If you’re on Facebook, you should always think twice before accepting a friend request. Specifically, if the thought crosses your mind, “I thought I was friends with her already?, you probably were. And it’s probably not her.
This was true last week, and last month, and last year. All of us should always be checking to see if a friend request comes from someone we’ve friended previously. That’s nothing new.
The Latest Facebook Hoax
This past weekend, tons of us got messages from people we knew saying their Facebook accounts had been cloned. This is a bad joke perpetrated on the public. Here’s how that hoax happened, according to Time Magazine.
The message says that the sender has received a duplicate friend request from the recipient. Then, it tells the receiver to forward the same message to their friends. Many have apparently taken that to mean that they should forward the same message to all of their friends, prompting dozens or even hundreds of others to believe that there may be a problem with their accounts as well.

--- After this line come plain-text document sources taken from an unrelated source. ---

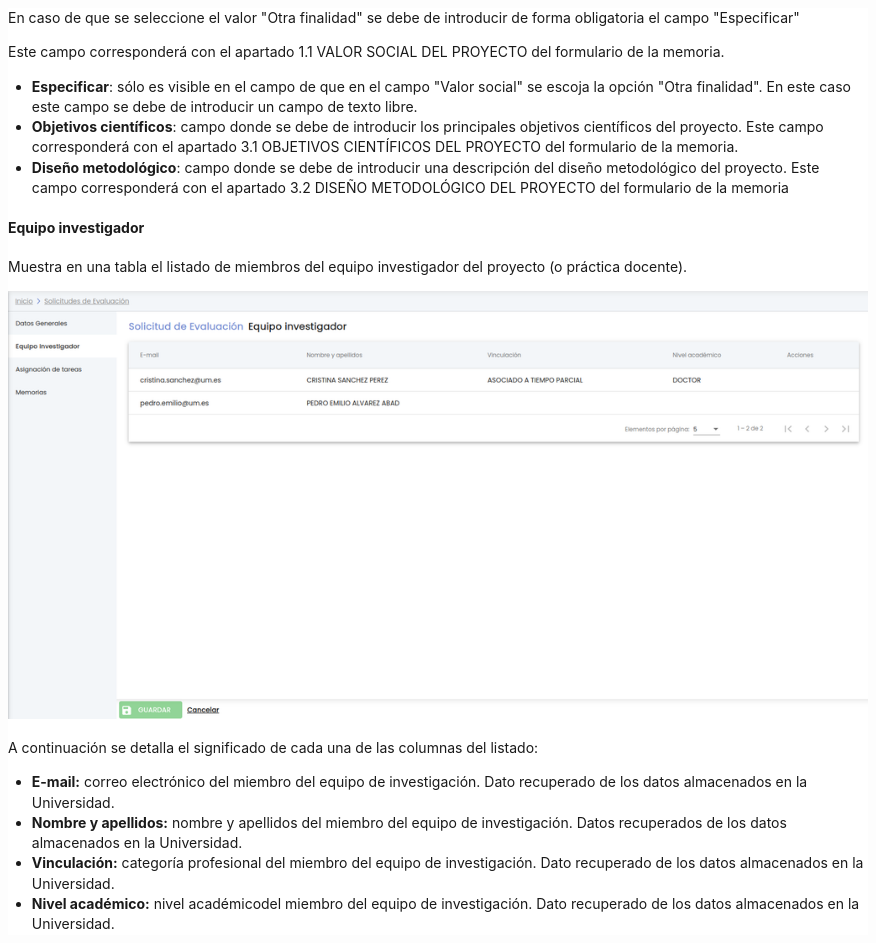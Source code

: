 En caso de que se seleccione el valor "Otra finalidad" se debe de introducir de forma obligatoria el campo "Especificar"

Este campo corresponderá con el apartado 1\.1 VALOR SOCIAL DEL PROYECTO del formulario de la memoria.

* **Especificar**: sólo es visible en el campo de que en el campo "Valor social" se escoja la opción "Otra finalidad". En este caso este campo se debe de introducir un campo de texto libre.
* **Objetivos científicos**: campo donde se debe de introducir los principales objetivos científicos del proyecto. Este campo corresponderá con el apartado 3\.1 OBJETIVOS CIENTÍFICOS DEL PROYECTO del formulario de la memoria.
* **Diseño metodológico**: campo donde se debe de introducir una descripción del diseño metodológico del proyecto. Este campo corresponderá con el apartado 3\.2 DISEÑO METODOLÓGICO DEL PROYECTO del formulario de la memoria

#### Equipo investigador

Muestra en una tabla el listado de miembros del equipo investigador del proyecto (o práctica docente).

![](/attachments/597853564/597880504.png)  


A continuación se detalla el significado de cada una de las columnas del listado:

* **E\-mail:** correo electrónico del miembro del equipo de investigación. Dato recuperado de los datos almacenados en la Universidad.
* **Nombre y apellidos:** nombre y apellidos del miembro del equipo de investigación. Datos recuperados de los datos almacenados en la Universidad.
* **Vinculación:** categoría profesional del miembro del equipo de investigación. Dato recuperado de los datos almacenados en la Universidad.
* **Nivel académico:** nivel académicodel miembro del equipo de investigación. Dato recuperado de los datos almacenados en la Universidad.
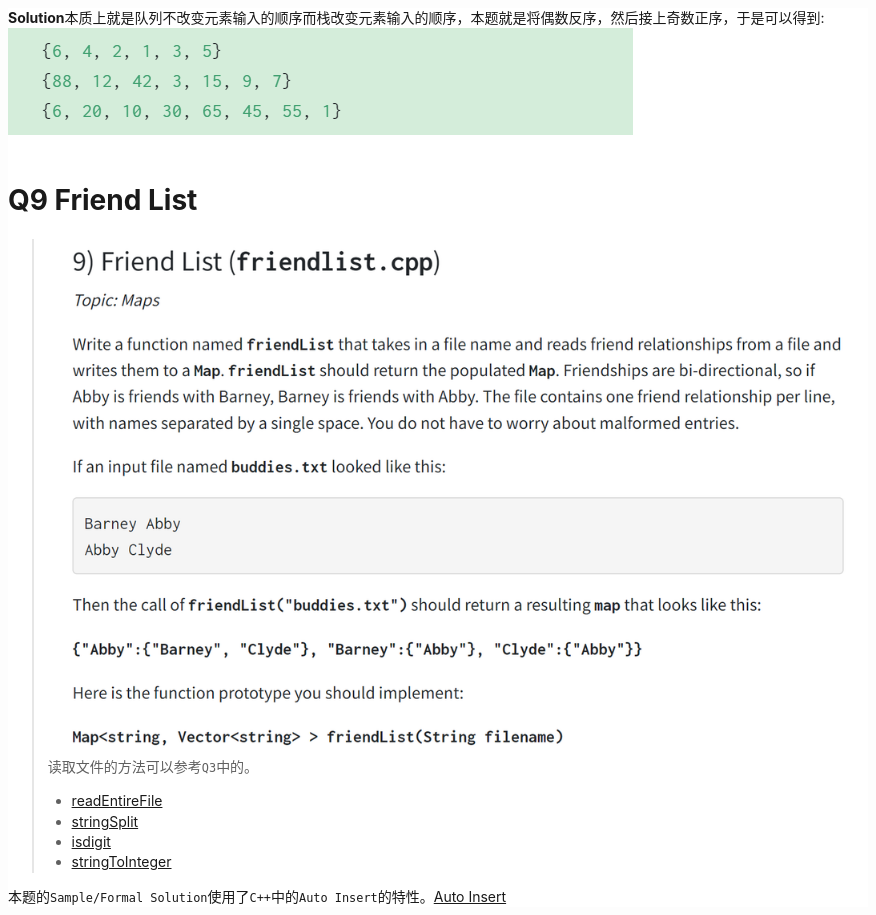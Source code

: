 **Solution**本质上就是队列不改变元素输入的顺序而栈改变元素输入的顺序，本题就是将偶数反序，然后接上奇数正序，于是可以得到:
![image.png](Section_1__C++_Fundamentals.assets/20230302_2140517632.png)


# Q9 Friend List
> ![image.png](Section_1__C++_Fundamentals.assets/20230302_2140517509.png)
> 读取文件的方法可以参考`Q3`中的。
> - [readEntireFile](https://web.stanford.edu/dept/cs_edu/resources/cslib_docs/filelib.html#Function:readEntireFile)
> - [stringSplit](https://web.stanford.edu/dept/cs_edu/resources/cslib_docs/strlib.html#Function:stringSplit)
> - [isdigit](https://en.cppreference.com/w/cpp/string/byte/isdigit)
> - [stringToInteger](https://web.stanford.edu/dept/cs_edu/resources/cslib_docs/strlib.html#Function:stringToInteger)
> 
本题的`Sample/Formal Solution`使用了`C++`中的`Auto Insert`的特性。[Auto Insert](https://www.yuque.com/alexman/ac5oth/zqht7kygmof75k1l#GCqmd)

BUT THESE MESSAGES ARE A HOAX.
There is no epidemic of cloned accounts. There is an epidemic of people wasting each other’s time and confusing one another by sending out these bogus messages!
So what should you do if you receive one of these hoax messages? Nothing. Delete the message and move on.
Why You Got Fooled
If you took these hoax messages seriously, there’s a reason for that. As Snopes rightly remarks:
This message played on warnings about the phenomenon of Facebook “pirates” engaging in the “cloning” of Facebook accounts, a real (but much over-hyped) process by which scammers target existing Facebook users accounts by setting up new accounts with identical profile pictures and names, then sending out friend requests which appear to originate from those “cloned” users. Once those friend requests are accepted, the scammers can then spread messages which appear to originate from the targeted account, luring that person’s friends into propagating malware, falling for phishing schemes, or disclosing personal information that can be used for identity theft.
You care about your friends. You don’t want to get them into trouble. So, you end up doing something that protects nobody, wastes their time, and annoys them. It also creates a paranoia about using Facebook…and distracts us from the real problems, and the real solutions.
What You Should Do Instead
- Always check new friend requests to see whether the person apparently sending them is already your Facebook friend.
- If they are, then the new request is a fraud. Report the fraud attempt to Facebook.
- Always check frightening rumors with a reputable fact-checker like Snopes. Do not pass on unsubstantiated information.